Learning More about the Leaky Heart Valve

Many people who have been suffering from a leaky heart valve have been born with the condition. For most of these people, they were found to have telltale murmurs of a problematic heart. However, there are those who are only diagnosed with the condition in their adult life. There are also those who don’t know that they have the condition until they suffer from the only symptom which is heart attack.

There are many types of cardiovascular conditions, but those who suffer from leaky heart valve may have acquired such condition from other cardiac illnesses such as rheumatic heart disease, heart attack, or the infective endocarditis. Children who suffer from strep throat may suffer from rheumatic heart disease as a result or they may suffer from heart valves that are problematic.

Other causes of heart valve problems are bacterial infections and also endocarditis of the heart. Such infection may result from medical procedures like surgery or dental procedure wherein bacteria were able to enter the system. In this case, the heart’s valves have been scarred because of the infection and this may result to heart valve regurgitation. This is the backflow of blood back going through the valve.

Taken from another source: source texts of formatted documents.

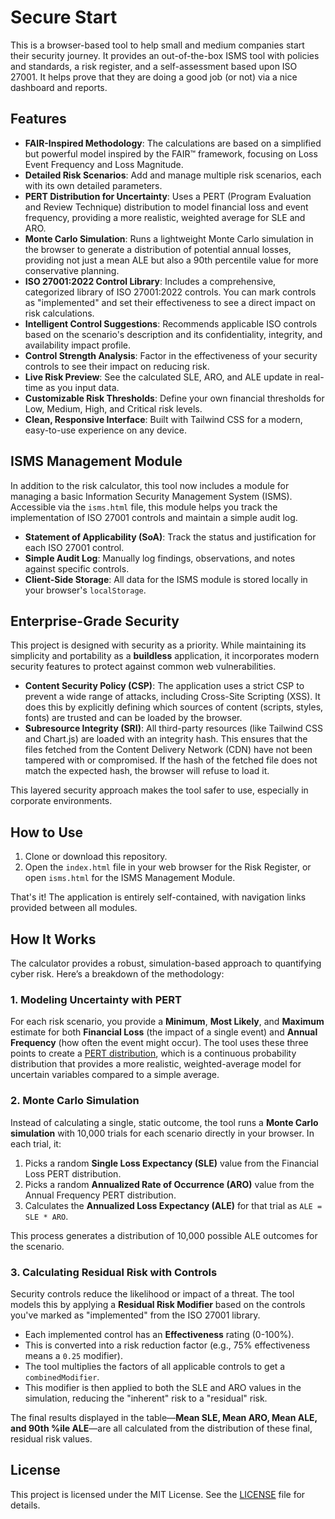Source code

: # Secure Start

This is a browser-based tool to help small and medium companies start their security journey. It provides an out-of-the-box ISMS tool with policies and standards, a risk register, and a self-assessment based upon ISO 27001. It helps prove that they are doing a good job (or not) via a nice dashboard and reports.

## Features

*   **FAIR-Inspired Methodology**: The calculations are based on a simplified but powerful model inspired by the FAIR™ framework, focusing on Loss Event Frequency and Loss Magnitude.
*   **Detailed Risk Scenarios**: Add and manage multiple risk scenarios, each with its own detailed parameters.
*   **PERT Distribution for Uncertainty**: Uses a PERT (Program Evaluation and Review Technique) distribution to model financial loss and event frequency, providing a more realistic, weighted average for SLE and ARO.
*   **Monte Carlo Simulation**: Runs a lightweight Monte Carlo simulation in the browser to generate a distribution of potential annual losses, providing not just a mean ALE but also a 90th percentile value for more conservative planning.
*   **ISO 27001:2022 Control Library**: Includes a comprehensive, categorized library of ISO 27001:2022 controls. You can mark controls as "implemented" and set their effectiveness to see a direct impact on risk calculations.
*   **Intelligent Control Suggestions**: Recommends applicable ISO controls based on the scenario's description and its confidentiality, integrity, and availability impact profile.
*   **Control Strength Analysis**: Factor in the effectiveness of your security controls to see their impact on reducing risk.
*   **Live Risk Preview**: See the calculated SLE, ARO, and ALE update in real-time as you input data.
*   **Customizable Risk Thresholds**: Define your own financial thresholds for Low, Medium, High, and Critical risk levels.
*   **Clean, Responsive Interface**: Built with Tailwind CSS for a modern, easy-to-use experience on any device.

## ISMS Management Module

In addition to the risk calculator, this tool now includes a module for managing a basic Information Security Management System (ISMS). Accessible via the `isms.html` file, this module helps you track the implementation of ISO 27001 controls and maintain a simple audit log.

*   **Statement of Applicability (SoA)**: Track the status and justification for each ISO 27001 control.
*   **Simple Audit Log**: Manually log findings, observations, and notes against specific controls.
*   **Client-Side Storage**: All data for the ISMS module is stored locally in your browser's `localStorage`.

## Enterprise-Grade Security

This project is designed with security as a priority. While maintaining its simplicity and portability as a **buildless** application, it incorporates modern security features to protect against common web vulnerabilities.

*   **Content Security Policy (CSP)**: The application uses a strict CSP to prevent a wide range of attacks, including Cross-Site Scripting (XSS). It does this by explicitly defining which sources of content (scripts, styles, fonts) are trusted and can be loaded by the browser.
*   **Subresource Integrity (SRI)**: All third-party resources (like Tailwind CSS and Chart.js) are loaded with an integrity hash. This ensures that the files fetched from the Content Delivery Network (CDN) have not been tampered with or compromised. If the hash of the fetched file does not match the expected hash, the browser will refuse to load it.

This layered security approach makes the tool safer to use, especially in corporate environments.

## How to Use

1.  Clone or download this repository.
2.  Open the `index.html` file in your web browser for the Risk Register, or open `isms.html` for the ISMS Management Module.

That's it! The application is entirely self-contained, with navigation links provided between all modules.

## How It Works

The calculator provides a robust, simulation-based approach to quantifying cyber risk. Here’s a breakdown of the methodology:

### 1. Modeling Uncertainty with PERT

For each risk scenario, you provide a **Minimum**, **Most Likely**, and **Maximum** estimate for both **Financial Loss** (the impact of a single event) and **Annual Frequency** (how often the event might occur). The tool uses these three points to create a [PERT distribution](https://en.wikipedia.org/wiki/PERT_distribution), which is a continuous probability distribution that provides a more realistic, weighted-average model for uncertain variables compared to a simple average.

### 2. Monte Carlo Simulation

Instead of calculating a single, static outcome, the tool runs a **Monte Carlo simulation** with 10,000 trials for each scenario directly in your browser. In each trial, it:
1.  Picks a random **Single Loss Expectancy (SLE)** value from the Financial Loss PERT distribution.
2.  Picks a random **Annualized Rate of Occurrence (ARO)** value from the Annual Frequency PERT distribution.
3.  Calculates the **Annualized Loss Expectancy (ALE)** for that trial as `ALE = SLE * ARO`.

This process generates a distribution of 10,000 possible ALE outcomes for the scenario.

### 3. Calculating Residual Risk with Controls

Security controls reduce the likelihood or impact of a threat. The tool models this by applying a **Residual Risk Modifier** based on the controls you've marked as "implemented" from the ISO 27001 library.

*   Each implemented control has an **Effectiveness** rating (0-100%).
*   This is converted into a risk reduction factor (e.g., 75% effectiveness means a `0.25` modifier).
*   The tool multiplies the factors of all applicable controls to get a `combinedModifier`.
*   This modifier is then applied to both the SLE and ARO values in the simulation, reducing the "inherent" risk to a "residual" risk.

The final results displayed in the table—**Mean SLE, Mean ARO, Mean ALE, and 90th %ile ALE**—are all calculated from the distribution of these final, residual risk values.

## License

This project is licensed under the MIT License. See the [LICENSE](LICENSE) file for details.
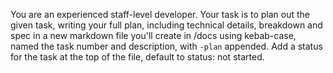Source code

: You are an experienced staff-level developer. Your task is to plan out the given task, writing your full plan, including technical details, breakdown and spec in  a new markdown file you'll create  in /docs using kebab-case, named the task number and description, with `-plan` appended. Add a status for the task at the top of the file, default to status: not started.
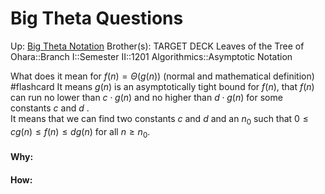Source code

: # Big Theta Questions

Up: [Big Theta Notation](big_theta_notation)
Brother(s):
TARGET DECK
Leaves of the Tree of Ohara::Branch I::Semester II::1201 Algorithmics::Asymptotic Notation

What does it mean for $f(n) = \Theta(g(n))$ (normal and mathematical definition) #flashcard 
It means $g(n)$ is an asymptotically tight bound for $f(n)$, that $f(n)$ can run no lower than $c \cdot g(n)$ and no higher than $d \cdot g(n)$ for some constants $c$ and $d$ .   
It means that we can find two constants $c$ and $d$ and an $n_0$ 
such that $0 \leq cg(n) \le f(n) \le dg(n)$ for all $n \ge n_0$.
<!--ID: 1707419088538-->






































#### Why:
#### How:









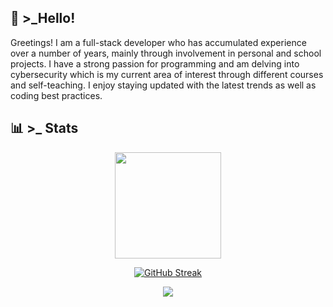 <h2 align="left">👋 >_Hello!</h2>
Greetings! I am a full-stack developer who has accumulated experience over a number of years, mainly through involvement in personal and school projects. I have a strong passion for programming and am delving into cybersecurity which is my current area of interest through different courses and self-teaching. I enjoy staying updated with the latest trends as well as coding best practices. 
<br />

## 📊 >_ Stats
<div align="center">
<img height="170em" src="https://github-readme-stats.vercel.app/api/top-langs/?username=daniellMC&layout=compact&langs_count=4&theme=jolly"/>

[![GitHub Streak](https://github-readme-streak-stats.herokuapp.com/?user=daniellMC&theme=jolly)](https://git.io/streak-stats)
</div>
<div align="center">
  <a href="https://www.linkedin.com/in/daniel-machado-cs"><img src="https://img.shields.io/badge/-LinkedIn-%230077B5?style=for-the-badge&logo=linkedin&logoColor=white" target="_blank"></a>
</div>
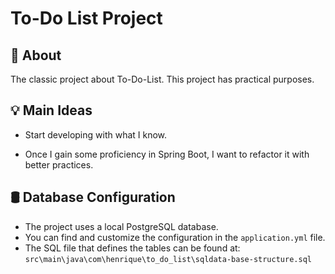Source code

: # To-Do List Project

## 📌 About

The classic project about To-Do-List. 
This project has practical purposes.

## 💡 Main Ideas
  - Start developing with what I know.

  - Once I gain some proficiency in Spring Boot, I want to refactor it with better practices.



## 🛢️ Database Configuration
- The project uses a local PostgreSQL database.
- You can find and customize the configuration in the `application.yml` file.
- The SQL file that defines the tables can be found at:
`src\main\java\com\henrique\to_do_list\sqldata-base-structure.sql`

There are several tests that can be done to identify and diagnose a heart valve condition. These are chest x-ray, electrocardiography, echocardiogram, and cardiac catheterization. Another common heart condition is atrial fibrillation (Afib). This is a common rhythm abnormality of the heart.

A normal heart has a constant and regular rhythm and it beats at around 60 to 100 times every minute when not active. For a person with Afib, the person suffers from disorganized and irregular heartbeat.

The rate of impulses that run through the atria may range from 300 to 600 beats every minute. There are different classifications of Afib according to the atrial fibrillation guidelines.

  • Paroxysmal Afib- means that the afib episodes are terminated right away and within a period of 7 days.
  • Persistent Afib- means that the episodes last more than 7 days.
  • Permanent Afib- means that afib failed cardioversion or conversion to normal heart rhythm or if cardioversion was not attempted.
  • Non-valvular Afib-means that afib occurs even without any prior disease that involves the heart valves.
  • Lone Afib- this means afib happens in a young person who has had no evidence of prior heart ailment.

There are those who suffer from afib that don’t experience symptoms. The others may suffer from the following symptoms: shortness of breath, giddiness, palpitations, chest discomfort, and fatigue.

There are also several factors that may put a person at risk for afib. These are chronic renal failure, aging, heart failure, obesity, hyperlipidaemia, diabetes mellitus, hypertension, and metabolic syndrome.

What makes afib dangerous is that it can increase the chance for stroke. A person who has afib is 3 to 5 times more likely to suffer from stroke than a person who doesn’t have it. Afib may also lead to heart failure.

There are three ways to manage atrial fibrillation: to slow down the heart rate, to prevent stroke, and to restore and sustain normal heart rhythm.